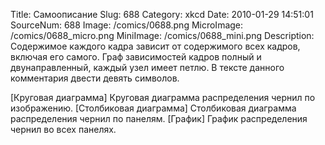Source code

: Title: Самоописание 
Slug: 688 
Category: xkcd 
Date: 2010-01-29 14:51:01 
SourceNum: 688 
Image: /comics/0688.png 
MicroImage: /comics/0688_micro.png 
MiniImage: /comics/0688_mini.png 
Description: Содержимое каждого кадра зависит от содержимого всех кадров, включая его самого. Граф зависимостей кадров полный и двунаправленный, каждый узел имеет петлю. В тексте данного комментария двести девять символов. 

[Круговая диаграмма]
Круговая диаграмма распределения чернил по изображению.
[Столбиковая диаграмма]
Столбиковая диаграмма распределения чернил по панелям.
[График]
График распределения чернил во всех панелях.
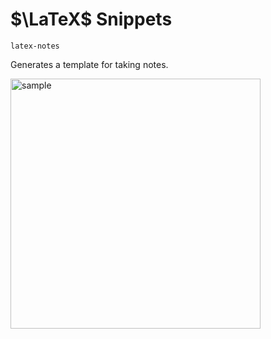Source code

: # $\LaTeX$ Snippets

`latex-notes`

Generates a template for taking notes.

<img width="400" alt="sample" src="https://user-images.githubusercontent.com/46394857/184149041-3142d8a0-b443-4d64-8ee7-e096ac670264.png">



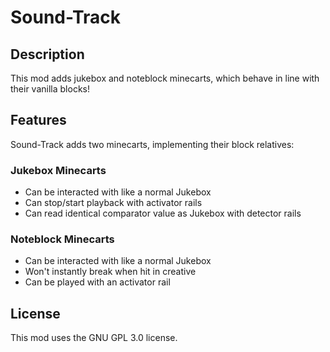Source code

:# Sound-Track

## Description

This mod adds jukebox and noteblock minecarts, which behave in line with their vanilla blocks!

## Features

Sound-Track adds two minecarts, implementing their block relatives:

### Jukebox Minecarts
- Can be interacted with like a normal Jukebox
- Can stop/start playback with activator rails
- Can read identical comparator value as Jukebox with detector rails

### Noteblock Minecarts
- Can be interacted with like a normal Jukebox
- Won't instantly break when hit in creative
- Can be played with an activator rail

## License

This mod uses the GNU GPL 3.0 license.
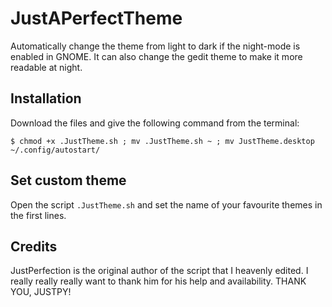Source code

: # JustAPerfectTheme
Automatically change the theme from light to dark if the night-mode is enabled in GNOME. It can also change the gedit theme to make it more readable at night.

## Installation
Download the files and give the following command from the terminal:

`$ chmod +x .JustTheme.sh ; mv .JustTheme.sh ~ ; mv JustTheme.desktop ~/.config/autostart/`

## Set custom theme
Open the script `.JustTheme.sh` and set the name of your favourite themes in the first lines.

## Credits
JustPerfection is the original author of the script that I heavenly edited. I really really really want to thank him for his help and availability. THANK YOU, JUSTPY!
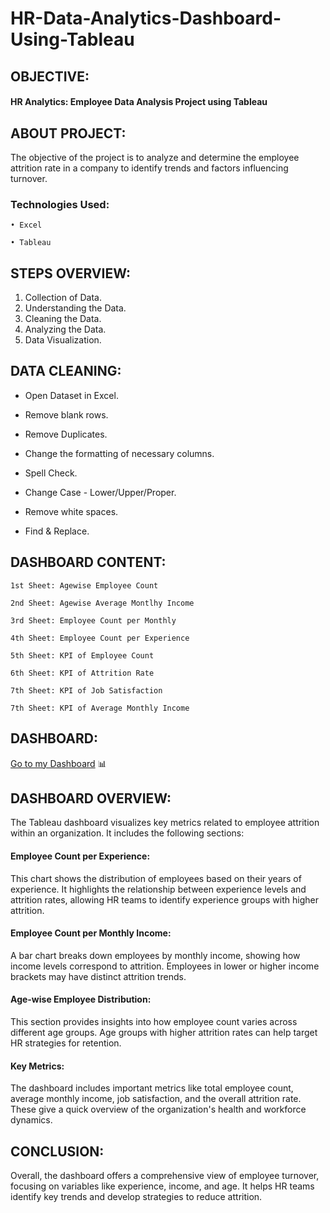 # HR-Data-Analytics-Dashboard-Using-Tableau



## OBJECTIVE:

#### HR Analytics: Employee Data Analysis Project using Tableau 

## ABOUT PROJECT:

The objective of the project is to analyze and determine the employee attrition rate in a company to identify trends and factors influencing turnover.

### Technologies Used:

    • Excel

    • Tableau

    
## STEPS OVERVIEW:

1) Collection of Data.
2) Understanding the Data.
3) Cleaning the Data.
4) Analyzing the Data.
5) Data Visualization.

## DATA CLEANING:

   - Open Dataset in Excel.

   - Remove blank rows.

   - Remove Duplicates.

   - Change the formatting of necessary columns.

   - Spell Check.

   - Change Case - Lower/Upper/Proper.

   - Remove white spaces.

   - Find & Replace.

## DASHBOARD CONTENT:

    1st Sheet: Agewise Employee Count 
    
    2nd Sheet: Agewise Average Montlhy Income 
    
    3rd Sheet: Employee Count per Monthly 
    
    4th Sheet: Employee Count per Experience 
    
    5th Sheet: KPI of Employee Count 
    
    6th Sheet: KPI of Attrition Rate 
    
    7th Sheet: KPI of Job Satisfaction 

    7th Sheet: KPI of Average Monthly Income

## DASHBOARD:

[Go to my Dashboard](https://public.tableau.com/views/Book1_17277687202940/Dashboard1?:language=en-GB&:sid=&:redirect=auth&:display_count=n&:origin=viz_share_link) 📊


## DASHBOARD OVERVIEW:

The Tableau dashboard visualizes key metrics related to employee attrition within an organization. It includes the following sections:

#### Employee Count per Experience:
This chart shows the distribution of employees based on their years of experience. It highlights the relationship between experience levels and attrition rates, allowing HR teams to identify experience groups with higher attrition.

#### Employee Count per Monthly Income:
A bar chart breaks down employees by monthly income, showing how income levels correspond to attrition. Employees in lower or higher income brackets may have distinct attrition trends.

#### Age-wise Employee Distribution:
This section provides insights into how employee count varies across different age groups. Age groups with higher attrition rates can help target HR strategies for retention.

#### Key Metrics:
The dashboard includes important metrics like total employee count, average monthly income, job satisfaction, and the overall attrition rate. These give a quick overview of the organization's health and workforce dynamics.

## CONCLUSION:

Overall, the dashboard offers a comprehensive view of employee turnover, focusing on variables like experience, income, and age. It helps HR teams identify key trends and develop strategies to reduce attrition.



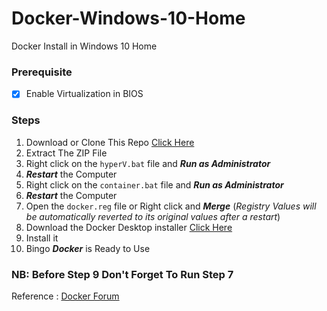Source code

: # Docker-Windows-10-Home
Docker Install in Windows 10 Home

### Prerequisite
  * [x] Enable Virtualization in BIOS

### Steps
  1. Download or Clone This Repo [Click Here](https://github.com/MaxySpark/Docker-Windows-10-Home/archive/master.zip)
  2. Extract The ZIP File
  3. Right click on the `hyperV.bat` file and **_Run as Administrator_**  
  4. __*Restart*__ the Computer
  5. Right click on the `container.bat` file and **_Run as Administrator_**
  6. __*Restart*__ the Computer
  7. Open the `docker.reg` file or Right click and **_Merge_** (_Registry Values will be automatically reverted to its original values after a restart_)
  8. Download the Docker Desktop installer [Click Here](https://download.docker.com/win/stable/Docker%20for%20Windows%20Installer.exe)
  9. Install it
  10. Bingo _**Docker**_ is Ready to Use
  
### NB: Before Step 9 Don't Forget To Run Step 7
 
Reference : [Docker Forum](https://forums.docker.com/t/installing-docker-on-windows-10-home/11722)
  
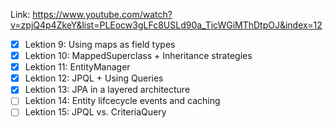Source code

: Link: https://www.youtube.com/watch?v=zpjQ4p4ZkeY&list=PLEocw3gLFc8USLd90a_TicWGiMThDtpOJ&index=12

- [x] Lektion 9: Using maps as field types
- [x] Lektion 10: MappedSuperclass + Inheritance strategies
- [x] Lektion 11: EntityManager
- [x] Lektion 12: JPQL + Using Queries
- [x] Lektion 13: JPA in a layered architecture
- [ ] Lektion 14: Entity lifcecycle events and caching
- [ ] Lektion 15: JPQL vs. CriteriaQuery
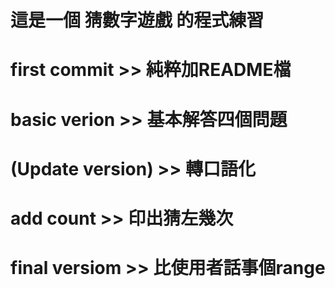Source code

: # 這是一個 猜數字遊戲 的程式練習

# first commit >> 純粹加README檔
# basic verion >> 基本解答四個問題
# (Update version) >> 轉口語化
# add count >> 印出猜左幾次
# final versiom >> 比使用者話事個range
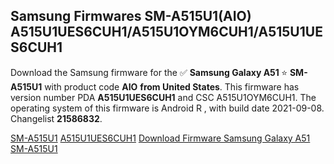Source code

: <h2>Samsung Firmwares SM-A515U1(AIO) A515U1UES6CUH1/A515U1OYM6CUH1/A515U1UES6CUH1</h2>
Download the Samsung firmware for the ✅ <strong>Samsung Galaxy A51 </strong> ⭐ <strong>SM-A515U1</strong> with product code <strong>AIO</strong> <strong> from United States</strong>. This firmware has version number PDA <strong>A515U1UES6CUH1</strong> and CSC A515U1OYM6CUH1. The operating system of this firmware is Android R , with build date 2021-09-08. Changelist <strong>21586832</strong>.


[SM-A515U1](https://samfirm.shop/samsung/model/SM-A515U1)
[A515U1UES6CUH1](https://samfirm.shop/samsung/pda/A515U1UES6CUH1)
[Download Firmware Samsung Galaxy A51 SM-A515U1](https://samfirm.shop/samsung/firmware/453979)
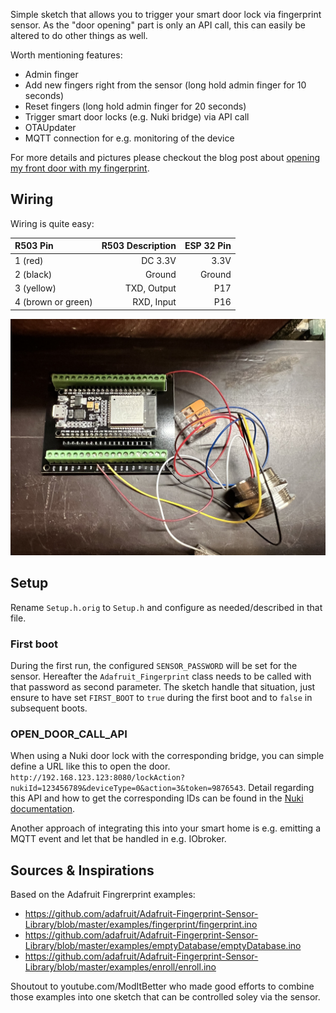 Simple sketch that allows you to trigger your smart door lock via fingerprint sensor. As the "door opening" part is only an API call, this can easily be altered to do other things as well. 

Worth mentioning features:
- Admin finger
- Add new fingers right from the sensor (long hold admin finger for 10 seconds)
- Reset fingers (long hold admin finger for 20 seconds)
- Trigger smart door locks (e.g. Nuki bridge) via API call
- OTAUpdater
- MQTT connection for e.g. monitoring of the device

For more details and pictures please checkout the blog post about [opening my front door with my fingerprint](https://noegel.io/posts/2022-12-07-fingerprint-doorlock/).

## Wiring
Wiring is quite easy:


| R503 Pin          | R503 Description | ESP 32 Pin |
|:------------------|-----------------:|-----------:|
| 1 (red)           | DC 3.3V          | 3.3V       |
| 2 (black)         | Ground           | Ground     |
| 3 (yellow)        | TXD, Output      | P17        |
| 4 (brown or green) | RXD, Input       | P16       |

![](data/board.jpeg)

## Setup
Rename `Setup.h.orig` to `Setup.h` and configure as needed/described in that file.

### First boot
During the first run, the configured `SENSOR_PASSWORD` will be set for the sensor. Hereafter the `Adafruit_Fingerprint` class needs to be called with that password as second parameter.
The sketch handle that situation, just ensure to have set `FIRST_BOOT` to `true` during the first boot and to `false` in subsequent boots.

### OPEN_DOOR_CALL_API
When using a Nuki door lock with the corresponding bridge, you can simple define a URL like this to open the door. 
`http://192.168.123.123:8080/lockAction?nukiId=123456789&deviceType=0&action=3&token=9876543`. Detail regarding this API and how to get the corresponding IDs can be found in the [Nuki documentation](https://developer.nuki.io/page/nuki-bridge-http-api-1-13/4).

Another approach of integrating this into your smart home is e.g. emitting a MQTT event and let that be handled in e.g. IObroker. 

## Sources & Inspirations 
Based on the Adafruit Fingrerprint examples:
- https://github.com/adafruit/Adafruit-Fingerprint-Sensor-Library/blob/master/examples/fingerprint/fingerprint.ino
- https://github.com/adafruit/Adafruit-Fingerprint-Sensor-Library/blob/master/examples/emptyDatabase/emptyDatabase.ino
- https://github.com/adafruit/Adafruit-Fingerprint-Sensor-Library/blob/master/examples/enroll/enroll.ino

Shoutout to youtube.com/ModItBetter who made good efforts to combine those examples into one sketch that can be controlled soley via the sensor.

__________

• [EXERCISE AIM]
Set down, unchanged, only those lines above that fall between the line with "The Tableau dashboard" and the line with "#### Employee Count per Monthly", the two end lines included.

• [ANSWER BELOW]
The Tableau dashboard visualizes key metrics related to employee attrition within an organization. It includes the following sections:

#### Employee Count per Experience:
This chart shows the distribution of employees based on their years of experience. It highlights the relationship between experience levels and attrition rates, allowing HR teams to identify experience groups with higher attrition.

#### Employee Count per Monthly Income:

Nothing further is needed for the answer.